Libya’s internationally recognized government–desperately trying to hold the shattered nation together against warlords, terrorist gangs, and the Islamic State (ISIS/ISIL/IS)–has banned visas for visitors from a number of Middle Eastern and African nations, including Yemen, Iran, Pakistan, Sudan, and Bangladesh.
This official Libyan government is not running Tripoli at the moment; the capital city is under the control of a rival faction with its own Parliament and administration, while much of the country is under the sway of feuding militias and the Islamic State. The efficacy of the visa ban remains to be seen, since the nominal government has little power over much of Libya’s border. In fact, as France24 News points out, the government of Prime Minister Abdullah al-Thinni only controls two major airports and the Egyptian border.
“Top army commander Khalifa Haftar, allied to Thinni, signed the latest ban, which cited the overall security situation and a need to preserve ‘the nation’s security and stability,'” France24 reports.
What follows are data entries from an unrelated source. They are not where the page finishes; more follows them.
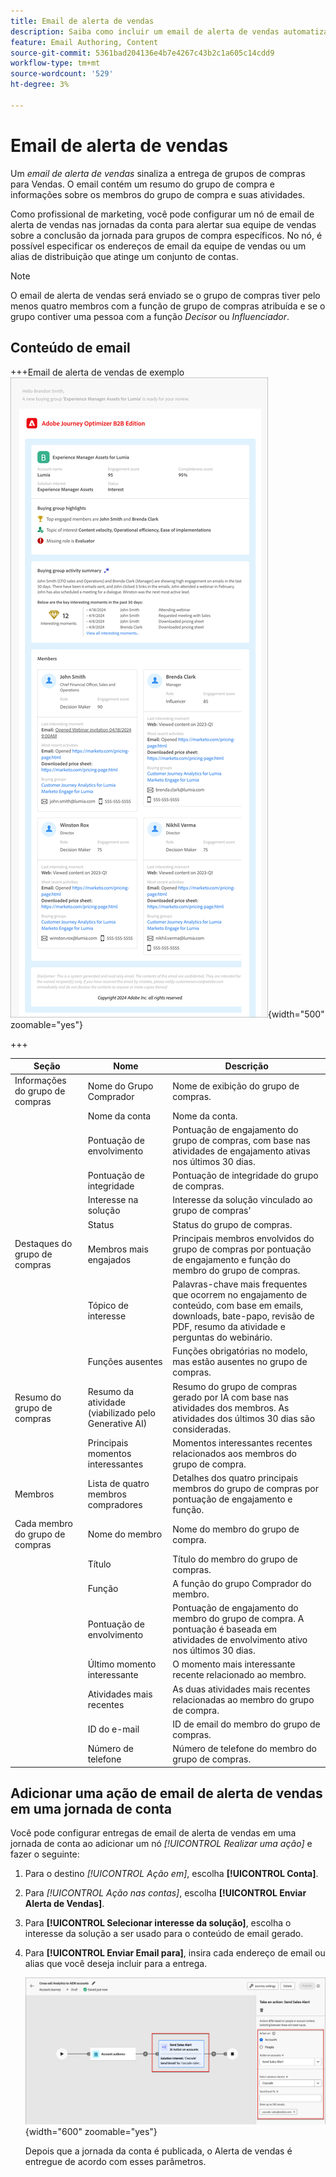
 ```yaml
---
title: Email de alerta de vendas
description: Saiba como incluir um email de alerta de vendas automatizado nas jornadas da conta.
feature: Email Authoring, Content
source-git-commit: 5361bad204136e4b7e4267c43b2c1a605c14cdd9
workflow-type: tm+mt
source-wordcount: '529'
ht-degree: 3%

---
```


# Email de alerta de vendas

Um _email de alerta de vendas_ sinaliza a entrega de grupos de compras para Vendas. O email contém um resumo do grupo de compra e informações sobre os membros do grupo de compra e suas atividades.

Como profissional de marketing, você pode configurar um nó de email de alerta de vendas nas jornadas da conta para alertar sua equipe de vendas sobre a conclusão da jornada para grupos de compra específicos. No nó, é possível especificar os endereços de email da equipe de vendas ou um alias de distribuição que atinge um conjunto de contas.

>[!NOTE]
>
>O email de alerta de vendas será enviado se o grupo de compras tiver pelo menos quatro membros com a função de grupo de compras atribuída e se o grupo contiver uma pessoa com a função _Decisor_ ou _Influenciador_.

## Conteúdo de email

+++Email de alerta de vendas de exemplo
![Exemplo de email de alerta de vendas usando o modelo padrão](./assets/sales-alert-email-example.png){width="500" zoomable="yes"}

+++

| Seção | Nome | Descrição |
| - | ---- | ----------- |
| Informações do grupo de compras | Nome do Grupo Comprador | Nome de exibição do grupo de compras. |
|   | Nome da conta | Nome da conta. |
|   | Pontuação de envolvimento | Pontuação de engajamento do grupo de compras, com base nas atividades de engajamento ativas nos últimos 30 dias. |
|   | Pontuação de integridade | Pontuação de integridade do grupo de compras. |
|   | Interesse na solução | Interesse da solução vinculado ao grupo de compras&#39; |
|   | Status | Status do grupo de compras. |
| Destaques do grupo de compras | Membros mais engajados | Principais membros envolvidos do grupo de compras por pontuação de engajamento e função do membro do grupo de compras. |
|   | Tópico de interesse | Palavras-chave mais frequentes que ocorrem no engajamento de conteúdo, com base em emails, downloads, bate-papo, revisão de PDF, resumo da atividade e perguntas do webinário. |
|   | Funções ausentes | Funções obrigatórias no modelo, mas estão ausentes no grupo de compras. |
| Resumo do grupo de compras | Resumo da atividade (viabilizado pelo Generative AI) | Resumo do grupo de compras gerado por IA com base nas atividades dos membros. As atividades dos últimos 30 dias são consideradas. |
|   | Principais momentos interessantes | Momentos interessantes recentes relacionados aos membros do grupo de compra. |
| Membros | Lista de quatro membros compradores | Detalhes dos quatro principais membros do grupo de compras por pontuação de engajamento e função. |
| Cada membro do grupo de compras | Nome do membro | Nome do membro do grupo de compra. |
|   | Título | Título do membro do grupo de compras. |
|   | Função | A função do grupo Comprador do membro. |
|   | Pontuação de envolvimento | Pontuação de engajamento do membro do grupo de compra. A pontuação é baseada em atividades de envolvimento ativo nos últimos 30 dias. |
|   | Último momento interessante | O momento mais interessante recente relacionado ao membro. |
|   | Atividades mais recentes | As duas atividades mais recentes relacionadas ao membro do grupo de compra. |
|   | ID do e-mail | ID de email do membro do grupo de compras. |
|   | Número de telefone | Número de telefone do membro do grupo de compras. |

## Adicionar uma ação de email de alerta de vendas em uma jornada de conta

Você pode configurar entregas de email de alerta de vendas em uma jornada de conta ao adicionar um nó _[!UICONTROL Realizar uma ação]_ e fazer o seguinte:

1. Para o destino _[!UICONTROL Ação em]_, escolha **[!UICONTROL Conta]**.

1. Para _[!UICONTROL Ação nas contas]_, escolha **[!UICONTROL Enviar Alerta de Vendas]**.

1. Para **[!UICONTROL Selecionar interesse da solução]**, escolha o interesse da solução a ser usado para o conteúdo de email gerado.

1. Para **[!UICONTROL Enviar Email para]**, insira cada endereço de email ou alias que você deseja incluir para a entrega.

   ![Caixa de diálogo Criar novo email](assets/sales-alert-email-journey-node.png){width="600" zoomable="yes"}

   Depois que a jornada da conta é publicada, o Alerta de vendas é entregue de acordo com esses parâmetros.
The report goes on to say that Haftar has “repeatedly accused Sudanese, Palestinians and Syrians of having joined Ansar al-Sharia and other Islamist groups,” while Prime Minister Thinni has accused Sudan of trying to ship weapons and ammo to the faction in control of Tripoli.
Reuters notes that Libyans, in turn, are having a hard time gaining entry to other countries, as few foreign embassies are still functioning. Turkey, which Libyans could formerly visit without a visa, will begin requiring such documents from Libyan visitors at the end of September.
No official explanation for the policy change was given, although Reuters observes that Libya’s recognized government has also accused the Turks of supplying arms to the Tripoli faction, and has threatened to cut off the copious amount of business Turkish companies conduct in Libya, although so far, that threat has not been realized.